Start of Block

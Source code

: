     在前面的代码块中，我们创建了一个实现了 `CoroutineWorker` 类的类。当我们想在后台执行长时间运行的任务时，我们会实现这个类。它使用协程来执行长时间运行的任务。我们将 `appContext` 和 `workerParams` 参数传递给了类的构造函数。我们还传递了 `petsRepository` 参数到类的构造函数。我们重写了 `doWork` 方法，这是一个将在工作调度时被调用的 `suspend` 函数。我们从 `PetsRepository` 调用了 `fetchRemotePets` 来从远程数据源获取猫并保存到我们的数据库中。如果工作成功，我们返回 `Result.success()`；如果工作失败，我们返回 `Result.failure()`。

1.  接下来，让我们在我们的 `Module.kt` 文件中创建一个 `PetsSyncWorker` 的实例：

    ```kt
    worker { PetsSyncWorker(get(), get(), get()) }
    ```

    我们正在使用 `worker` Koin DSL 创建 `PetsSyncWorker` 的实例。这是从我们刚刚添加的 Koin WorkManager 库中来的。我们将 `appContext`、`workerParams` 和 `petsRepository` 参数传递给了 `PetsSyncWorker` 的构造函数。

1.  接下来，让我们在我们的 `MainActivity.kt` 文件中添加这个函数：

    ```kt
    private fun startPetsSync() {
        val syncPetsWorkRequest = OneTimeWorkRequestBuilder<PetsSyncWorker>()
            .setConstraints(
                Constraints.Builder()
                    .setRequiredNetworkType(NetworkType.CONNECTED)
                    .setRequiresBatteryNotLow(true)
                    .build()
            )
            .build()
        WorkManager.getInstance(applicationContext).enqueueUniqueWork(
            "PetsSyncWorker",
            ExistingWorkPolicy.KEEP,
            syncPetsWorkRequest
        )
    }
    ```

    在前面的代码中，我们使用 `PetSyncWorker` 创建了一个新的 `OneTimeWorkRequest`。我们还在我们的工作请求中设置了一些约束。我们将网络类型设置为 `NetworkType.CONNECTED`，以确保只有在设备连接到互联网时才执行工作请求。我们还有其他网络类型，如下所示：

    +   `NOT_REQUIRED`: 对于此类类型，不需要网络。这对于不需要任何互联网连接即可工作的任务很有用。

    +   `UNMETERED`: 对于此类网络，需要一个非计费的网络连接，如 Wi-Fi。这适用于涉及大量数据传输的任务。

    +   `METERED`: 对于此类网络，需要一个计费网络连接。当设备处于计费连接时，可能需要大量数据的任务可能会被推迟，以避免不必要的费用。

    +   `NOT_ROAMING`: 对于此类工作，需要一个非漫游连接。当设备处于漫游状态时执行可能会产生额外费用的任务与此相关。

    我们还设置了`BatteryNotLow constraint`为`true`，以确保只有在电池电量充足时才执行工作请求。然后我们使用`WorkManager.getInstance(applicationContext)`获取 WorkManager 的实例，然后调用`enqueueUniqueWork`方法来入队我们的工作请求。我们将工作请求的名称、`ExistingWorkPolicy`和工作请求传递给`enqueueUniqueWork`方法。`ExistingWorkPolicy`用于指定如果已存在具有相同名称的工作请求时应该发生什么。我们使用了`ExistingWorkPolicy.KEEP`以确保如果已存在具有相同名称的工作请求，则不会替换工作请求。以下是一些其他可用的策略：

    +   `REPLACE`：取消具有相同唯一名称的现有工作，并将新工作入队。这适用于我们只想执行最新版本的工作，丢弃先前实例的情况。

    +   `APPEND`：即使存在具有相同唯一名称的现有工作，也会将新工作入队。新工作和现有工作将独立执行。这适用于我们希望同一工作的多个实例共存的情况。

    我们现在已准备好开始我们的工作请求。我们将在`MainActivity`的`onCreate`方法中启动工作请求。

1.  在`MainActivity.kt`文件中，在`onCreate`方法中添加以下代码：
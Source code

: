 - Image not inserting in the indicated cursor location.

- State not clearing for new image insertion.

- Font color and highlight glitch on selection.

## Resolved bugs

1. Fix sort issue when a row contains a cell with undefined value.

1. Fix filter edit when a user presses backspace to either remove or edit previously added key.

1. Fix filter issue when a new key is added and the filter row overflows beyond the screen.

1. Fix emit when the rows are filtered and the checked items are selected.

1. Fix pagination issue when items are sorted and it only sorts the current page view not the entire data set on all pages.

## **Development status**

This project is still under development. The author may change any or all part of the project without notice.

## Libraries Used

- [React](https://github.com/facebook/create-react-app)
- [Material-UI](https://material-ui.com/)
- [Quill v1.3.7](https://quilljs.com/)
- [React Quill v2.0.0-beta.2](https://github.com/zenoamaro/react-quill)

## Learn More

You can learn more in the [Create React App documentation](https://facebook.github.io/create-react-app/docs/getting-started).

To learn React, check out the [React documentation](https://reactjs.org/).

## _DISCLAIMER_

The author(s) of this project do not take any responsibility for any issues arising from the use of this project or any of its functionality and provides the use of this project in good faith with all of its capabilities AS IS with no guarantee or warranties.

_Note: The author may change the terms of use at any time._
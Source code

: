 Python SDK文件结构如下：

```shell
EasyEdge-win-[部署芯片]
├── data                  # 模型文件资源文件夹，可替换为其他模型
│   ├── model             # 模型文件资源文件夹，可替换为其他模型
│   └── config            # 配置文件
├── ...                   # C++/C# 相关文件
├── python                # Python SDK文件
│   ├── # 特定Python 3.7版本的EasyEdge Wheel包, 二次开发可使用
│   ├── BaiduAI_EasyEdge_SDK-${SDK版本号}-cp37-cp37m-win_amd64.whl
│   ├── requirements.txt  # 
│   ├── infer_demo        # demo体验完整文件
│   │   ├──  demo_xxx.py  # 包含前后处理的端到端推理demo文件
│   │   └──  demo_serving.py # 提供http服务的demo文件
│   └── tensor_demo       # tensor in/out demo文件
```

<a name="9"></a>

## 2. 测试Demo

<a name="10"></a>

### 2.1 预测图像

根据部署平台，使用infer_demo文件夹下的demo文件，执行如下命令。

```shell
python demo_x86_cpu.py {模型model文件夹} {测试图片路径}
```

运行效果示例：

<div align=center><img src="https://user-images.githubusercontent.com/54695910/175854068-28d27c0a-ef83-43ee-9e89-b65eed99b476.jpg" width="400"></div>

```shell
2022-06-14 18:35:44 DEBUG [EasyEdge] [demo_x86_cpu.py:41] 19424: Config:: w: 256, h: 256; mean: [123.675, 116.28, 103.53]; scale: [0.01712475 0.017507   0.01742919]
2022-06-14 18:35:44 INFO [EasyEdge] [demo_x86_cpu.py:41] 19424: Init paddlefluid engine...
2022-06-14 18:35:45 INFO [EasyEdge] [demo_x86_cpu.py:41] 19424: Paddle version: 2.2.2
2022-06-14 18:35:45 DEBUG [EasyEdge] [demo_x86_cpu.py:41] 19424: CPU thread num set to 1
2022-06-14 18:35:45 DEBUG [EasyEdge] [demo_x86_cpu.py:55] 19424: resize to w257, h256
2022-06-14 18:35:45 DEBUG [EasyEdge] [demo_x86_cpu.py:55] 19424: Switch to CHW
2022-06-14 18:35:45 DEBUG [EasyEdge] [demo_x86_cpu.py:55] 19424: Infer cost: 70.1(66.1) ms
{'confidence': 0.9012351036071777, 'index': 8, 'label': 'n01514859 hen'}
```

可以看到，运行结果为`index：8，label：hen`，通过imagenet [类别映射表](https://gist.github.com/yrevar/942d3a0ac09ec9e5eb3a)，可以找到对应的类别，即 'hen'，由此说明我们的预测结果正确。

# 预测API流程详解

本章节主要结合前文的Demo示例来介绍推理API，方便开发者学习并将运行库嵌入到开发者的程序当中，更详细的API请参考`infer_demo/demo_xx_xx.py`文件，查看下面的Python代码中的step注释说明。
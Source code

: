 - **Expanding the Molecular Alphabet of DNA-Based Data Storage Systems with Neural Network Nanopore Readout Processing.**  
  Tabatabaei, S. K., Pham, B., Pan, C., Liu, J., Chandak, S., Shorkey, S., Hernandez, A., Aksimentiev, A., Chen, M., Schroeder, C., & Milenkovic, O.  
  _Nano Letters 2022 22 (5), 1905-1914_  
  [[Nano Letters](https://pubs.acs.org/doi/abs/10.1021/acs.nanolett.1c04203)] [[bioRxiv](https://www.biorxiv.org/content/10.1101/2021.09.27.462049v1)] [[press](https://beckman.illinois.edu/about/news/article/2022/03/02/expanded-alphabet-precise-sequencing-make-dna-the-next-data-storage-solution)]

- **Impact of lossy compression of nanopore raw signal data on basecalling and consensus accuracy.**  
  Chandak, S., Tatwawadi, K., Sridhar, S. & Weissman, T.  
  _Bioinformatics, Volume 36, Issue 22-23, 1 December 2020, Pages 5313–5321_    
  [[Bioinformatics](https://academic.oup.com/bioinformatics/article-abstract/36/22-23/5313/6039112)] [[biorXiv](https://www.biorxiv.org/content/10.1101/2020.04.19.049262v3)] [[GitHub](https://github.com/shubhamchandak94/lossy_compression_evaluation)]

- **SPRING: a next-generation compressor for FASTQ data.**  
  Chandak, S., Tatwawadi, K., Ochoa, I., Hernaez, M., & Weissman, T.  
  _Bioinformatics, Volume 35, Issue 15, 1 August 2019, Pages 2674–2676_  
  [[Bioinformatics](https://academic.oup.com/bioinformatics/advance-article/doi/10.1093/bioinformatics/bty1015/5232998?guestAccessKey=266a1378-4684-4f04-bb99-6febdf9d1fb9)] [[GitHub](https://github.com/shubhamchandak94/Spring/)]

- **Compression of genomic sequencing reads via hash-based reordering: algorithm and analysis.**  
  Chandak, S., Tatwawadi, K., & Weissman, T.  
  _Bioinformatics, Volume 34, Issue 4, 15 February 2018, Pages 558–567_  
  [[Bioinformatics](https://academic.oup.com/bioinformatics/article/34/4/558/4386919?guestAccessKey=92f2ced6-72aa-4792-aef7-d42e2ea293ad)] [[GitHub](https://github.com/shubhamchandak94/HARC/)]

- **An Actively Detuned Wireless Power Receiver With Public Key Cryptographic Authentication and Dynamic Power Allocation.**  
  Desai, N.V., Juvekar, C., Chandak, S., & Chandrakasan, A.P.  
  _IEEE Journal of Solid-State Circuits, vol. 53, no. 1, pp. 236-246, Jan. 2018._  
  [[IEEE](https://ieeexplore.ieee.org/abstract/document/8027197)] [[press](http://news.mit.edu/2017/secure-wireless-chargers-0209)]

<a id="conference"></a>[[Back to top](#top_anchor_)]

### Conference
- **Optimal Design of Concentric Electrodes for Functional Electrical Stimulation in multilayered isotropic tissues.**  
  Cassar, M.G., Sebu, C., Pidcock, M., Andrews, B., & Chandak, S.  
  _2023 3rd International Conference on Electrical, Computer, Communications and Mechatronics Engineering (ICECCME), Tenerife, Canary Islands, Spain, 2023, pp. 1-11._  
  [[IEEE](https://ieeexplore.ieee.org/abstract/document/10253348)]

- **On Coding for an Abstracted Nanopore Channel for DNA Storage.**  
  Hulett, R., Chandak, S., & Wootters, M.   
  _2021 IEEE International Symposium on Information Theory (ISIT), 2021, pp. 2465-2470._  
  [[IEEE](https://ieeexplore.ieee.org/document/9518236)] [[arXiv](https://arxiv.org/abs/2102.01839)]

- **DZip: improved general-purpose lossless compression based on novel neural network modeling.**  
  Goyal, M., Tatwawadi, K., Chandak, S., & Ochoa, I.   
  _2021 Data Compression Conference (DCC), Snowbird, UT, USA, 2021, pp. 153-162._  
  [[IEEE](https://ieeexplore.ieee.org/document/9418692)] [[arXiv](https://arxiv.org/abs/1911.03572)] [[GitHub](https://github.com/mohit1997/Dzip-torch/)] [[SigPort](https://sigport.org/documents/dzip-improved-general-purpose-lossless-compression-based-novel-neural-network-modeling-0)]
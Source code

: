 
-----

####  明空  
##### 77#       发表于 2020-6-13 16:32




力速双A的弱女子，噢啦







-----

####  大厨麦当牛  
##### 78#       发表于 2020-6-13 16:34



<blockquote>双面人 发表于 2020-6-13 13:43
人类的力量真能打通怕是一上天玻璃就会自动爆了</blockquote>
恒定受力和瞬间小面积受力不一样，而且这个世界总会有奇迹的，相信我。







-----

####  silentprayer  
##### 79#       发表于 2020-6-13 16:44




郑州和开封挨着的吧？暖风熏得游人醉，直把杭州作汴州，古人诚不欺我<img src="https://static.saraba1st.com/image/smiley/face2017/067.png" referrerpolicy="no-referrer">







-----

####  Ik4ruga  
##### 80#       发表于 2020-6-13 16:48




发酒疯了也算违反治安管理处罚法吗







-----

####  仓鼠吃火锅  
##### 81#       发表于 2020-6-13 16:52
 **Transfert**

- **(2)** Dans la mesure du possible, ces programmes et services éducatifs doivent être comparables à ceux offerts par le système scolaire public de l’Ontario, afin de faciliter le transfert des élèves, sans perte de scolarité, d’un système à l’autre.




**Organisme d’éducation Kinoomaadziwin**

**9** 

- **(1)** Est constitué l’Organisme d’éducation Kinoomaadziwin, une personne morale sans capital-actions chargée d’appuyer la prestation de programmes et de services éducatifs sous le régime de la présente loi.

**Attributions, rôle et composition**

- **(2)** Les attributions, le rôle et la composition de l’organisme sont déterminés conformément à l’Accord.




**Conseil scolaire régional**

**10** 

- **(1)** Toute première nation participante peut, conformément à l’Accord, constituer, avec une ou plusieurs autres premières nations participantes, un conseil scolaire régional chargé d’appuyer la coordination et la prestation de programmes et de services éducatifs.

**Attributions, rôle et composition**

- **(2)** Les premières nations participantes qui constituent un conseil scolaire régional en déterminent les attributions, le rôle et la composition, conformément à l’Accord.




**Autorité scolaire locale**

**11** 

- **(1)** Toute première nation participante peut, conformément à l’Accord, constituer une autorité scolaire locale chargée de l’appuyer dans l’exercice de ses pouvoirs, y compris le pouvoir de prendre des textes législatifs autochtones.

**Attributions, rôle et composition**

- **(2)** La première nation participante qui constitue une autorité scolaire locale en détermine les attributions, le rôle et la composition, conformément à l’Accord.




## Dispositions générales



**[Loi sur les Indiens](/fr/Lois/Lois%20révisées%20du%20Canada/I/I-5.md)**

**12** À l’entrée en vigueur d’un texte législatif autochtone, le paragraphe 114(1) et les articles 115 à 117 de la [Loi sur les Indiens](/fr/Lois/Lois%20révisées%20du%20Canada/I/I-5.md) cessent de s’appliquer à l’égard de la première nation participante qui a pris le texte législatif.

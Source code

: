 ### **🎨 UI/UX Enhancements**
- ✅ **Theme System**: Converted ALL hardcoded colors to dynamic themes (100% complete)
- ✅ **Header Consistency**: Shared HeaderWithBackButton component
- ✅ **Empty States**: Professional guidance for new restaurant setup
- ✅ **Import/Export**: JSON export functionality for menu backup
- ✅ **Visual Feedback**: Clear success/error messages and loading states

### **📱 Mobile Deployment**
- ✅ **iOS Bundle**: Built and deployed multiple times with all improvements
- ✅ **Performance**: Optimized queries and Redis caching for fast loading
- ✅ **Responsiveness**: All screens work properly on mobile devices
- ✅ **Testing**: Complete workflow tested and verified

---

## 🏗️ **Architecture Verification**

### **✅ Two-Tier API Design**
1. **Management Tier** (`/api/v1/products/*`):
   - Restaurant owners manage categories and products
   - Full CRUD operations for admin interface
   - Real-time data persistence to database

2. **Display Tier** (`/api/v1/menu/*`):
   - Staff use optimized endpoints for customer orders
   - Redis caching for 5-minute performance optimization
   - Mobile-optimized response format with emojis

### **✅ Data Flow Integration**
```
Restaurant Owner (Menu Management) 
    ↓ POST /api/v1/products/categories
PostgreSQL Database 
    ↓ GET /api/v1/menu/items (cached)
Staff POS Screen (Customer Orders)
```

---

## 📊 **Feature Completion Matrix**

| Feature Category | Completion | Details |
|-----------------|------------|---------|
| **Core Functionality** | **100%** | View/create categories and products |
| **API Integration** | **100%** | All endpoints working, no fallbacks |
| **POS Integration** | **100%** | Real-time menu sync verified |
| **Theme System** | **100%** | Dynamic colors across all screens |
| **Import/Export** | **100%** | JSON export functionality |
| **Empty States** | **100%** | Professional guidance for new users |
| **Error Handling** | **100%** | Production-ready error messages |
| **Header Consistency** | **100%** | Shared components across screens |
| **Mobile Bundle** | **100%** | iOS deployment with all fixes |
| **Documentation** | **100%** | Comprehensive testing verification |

End of Block

## What you are asked to do:
Among the lines above, find the ones containing "blockquote" and copy them.

## Task result:
<blockquote>双面人 发表于 2020-6-13 13:43
人类的力量真能打通怕是一上天玻璃就会自动爆了</blockquote>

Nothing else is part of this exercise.